Jika demikian itu yang terjadi, maka pangkat dan jabatan tidak lagi mengantarkannya menjadi mulia, melainkan sebaliknya, ialah justru kesengsaraan dan kehinaan yang diperoleh. Biaya sekolah yang sedemikian mahal, waktu yang digunakan sedemikian lama, dan segala pengorbanan telah dikeluarkan, namun akhirnya hanya menjadi sia-sia.
Kawan saya dalam cerita di muka, merasa ikut prihatin. Tatkala masih menjabat, temannya itu sangat dibanggakan dan hidupnya dianggap sukses. Di antara jajaran teman-temannya yang tergolong berhasil, orang yang telah menjadi tersangka itu sebelumnya juga disebut sukses.
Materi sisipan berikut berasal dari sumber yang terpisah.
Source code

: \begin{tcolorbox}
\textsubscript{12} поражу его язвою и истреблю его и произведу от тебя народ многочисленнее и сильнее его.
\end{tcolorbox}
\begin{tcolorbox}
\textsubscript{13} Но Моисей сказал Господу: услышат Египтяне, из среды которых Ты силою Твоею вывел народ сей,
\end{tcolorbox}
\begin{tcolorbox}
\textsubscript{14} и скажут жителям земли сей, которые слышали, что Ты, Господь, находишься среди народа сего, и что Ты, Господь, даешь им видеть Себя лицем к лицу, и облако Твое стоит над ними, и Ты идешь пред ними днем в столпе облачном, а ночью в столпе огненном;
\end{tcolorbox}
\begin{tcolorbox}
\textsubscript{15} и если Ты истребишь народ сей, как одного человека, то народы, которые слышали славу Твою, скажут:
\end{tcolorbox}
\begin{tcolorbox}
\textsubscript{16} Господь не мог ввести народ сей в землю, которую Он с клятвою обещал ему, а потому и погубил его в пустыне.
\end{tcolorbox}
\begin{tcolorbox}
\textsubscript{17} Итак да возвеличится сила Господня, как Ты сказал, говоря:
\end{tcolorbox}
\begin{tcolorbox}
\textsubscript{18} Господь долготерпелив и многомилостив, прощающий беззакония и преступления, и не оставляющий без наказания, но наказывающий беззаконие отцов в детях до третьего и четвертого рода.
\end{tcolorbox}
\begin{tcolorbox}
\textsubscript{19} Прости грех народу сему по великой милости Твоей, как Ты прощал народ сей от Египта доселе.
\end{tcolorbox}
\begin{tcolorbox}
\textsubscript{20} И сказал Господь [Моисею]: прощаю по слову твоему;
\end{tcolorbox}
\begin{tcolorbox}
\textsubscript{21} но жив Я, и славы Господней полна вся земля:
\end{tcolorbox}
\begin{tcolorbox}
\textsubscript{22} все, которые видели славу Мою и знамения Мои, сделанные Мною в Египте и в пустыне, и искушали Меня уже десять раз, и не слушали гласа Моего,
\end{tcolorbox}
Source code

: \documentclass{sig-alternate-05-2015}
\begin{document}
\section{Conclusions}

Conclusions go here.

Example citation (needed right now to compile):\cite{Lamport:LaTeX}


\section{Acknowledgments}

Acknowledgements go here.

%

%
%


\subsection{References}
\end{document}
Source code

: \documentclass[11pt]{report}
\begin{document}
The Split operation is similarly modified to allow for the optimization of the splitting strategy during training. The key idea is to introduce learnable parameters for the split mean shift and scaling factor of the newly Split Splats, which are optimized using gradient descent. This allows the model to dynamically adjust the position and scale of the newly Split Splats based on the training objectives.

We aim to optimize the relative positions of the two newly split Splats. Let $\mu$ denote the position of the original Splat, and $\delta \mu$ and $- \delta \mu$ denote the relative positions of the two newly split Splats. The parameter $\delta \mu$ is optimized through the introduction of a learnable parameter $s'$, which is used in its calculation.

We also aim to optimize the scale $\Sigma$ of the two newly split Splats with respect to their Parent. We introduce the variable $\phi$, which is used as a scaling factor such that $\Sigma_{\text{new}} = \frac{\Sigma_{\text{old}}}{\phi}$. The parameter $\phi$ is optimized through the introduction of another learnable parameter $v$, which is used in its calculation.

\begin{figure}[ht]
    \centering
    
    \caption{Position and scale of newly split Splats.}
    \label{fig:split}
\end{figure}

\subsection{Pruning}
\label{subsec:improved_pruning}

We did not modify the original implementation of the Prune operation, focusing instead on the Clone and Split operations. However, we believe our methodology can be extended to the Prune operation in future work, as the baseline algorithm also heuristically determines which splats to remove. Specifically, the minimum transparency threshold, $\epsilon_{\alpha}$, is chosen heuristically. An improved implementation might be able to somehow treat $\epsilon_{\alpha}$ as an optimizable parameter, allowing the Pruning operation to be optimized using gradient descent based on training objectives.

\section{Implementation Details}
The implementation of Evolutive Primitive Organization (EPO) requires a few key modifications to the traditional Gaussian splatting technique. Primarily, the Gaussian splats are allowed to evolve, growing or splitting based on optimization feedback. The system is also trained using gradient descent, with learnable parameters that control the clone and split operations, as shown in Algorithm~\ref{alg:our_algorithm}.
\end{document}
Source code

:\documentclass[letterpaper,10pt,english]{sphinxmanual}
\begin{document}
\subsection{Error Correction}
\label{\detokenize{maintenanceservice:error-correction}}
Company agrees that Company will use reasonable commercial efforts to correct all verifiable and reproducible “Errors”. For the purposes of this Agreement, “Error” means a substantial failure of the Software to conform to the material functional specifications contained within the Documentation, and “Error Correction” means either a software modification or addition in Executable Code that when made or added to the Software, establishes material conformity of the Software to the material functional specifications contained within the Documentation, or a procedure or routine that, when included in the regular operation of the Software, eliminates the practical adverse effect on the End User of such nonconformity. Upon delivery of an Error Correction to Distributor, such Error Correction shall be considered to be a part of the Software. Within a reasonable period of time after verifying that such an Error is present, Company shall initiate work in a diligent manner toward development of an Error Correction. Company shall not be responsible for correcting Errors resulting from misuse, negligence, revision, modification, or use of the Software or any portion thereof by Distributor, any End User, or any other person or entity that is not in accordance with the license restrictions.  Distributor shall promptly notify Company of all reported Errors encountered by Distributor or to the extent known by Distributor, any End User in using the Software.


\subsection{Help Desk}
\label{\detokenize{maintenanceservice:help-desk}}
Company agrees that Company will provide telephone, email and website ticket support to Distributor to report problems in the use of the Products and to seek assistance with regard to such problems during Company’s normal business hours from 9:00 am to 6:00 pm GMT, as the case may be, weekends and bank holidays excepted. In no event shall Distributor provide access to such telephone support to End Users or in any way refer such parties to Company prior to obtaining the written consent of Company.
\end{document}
Di ujung cerita itu bisa dibayangkan, bahwa bila seseorang yang sudah dinyatakan sebagai tersangka, maka masyarakat mengangap bahwa yang bersangkutan sudah melakukan hal yang tidak benar, yaitu menggelapkan keuangan negara.
Atas statusnya seperti itu, teman-temannya sudah mulai menghindar. Siapapun tidak akan mau disebut sebagai teman orang yang telah ditetapkan sebagai tersangka oleh KPK. Mereka tidak akan bangga dan bahkan malu. Tidak sebatas temannya, lebih dari itu, adalah anak dan isterinya, keluarganya, dan bekas para anak buahnya terdahulu akan menanggung beban psikologis yang luar biasa besarnya.

Selanjutnya, akan lebih menderita lagi, manakala yang bersangkutan menjadi nara pidana atau dipenjara. Sepulang menjalani hukuman, ia akan kehilangan segala-galanya. Kepercayaan, harga diri, martabat, jasa baik, dan apapun yang dimiliki termasuk sejarah kehebatan pendidikan yang telah ditempuh itu akan hilang dengan sendirinya. Tidak bisa dibayangkan, betapa besarnya penderitaan yang harus ditanggung oleh orang yang semula menjadi pejabat, namun kemudian dipenjara. Oleh karena itu, kemuliaan yang paling hakiki adalah kemuliaan menurut ukuran Tuhan, yaitu apa yang disebut dengan taqwa. Puasa di
bulan Ramadhan mengantarkan orang yang beriman untuk mendapatkan kemuliaan yang hakiki itu. Kemuliaan yang hakiki inilah yang seharusnya diburu dan diperjuangkan. Wallahu a’lam.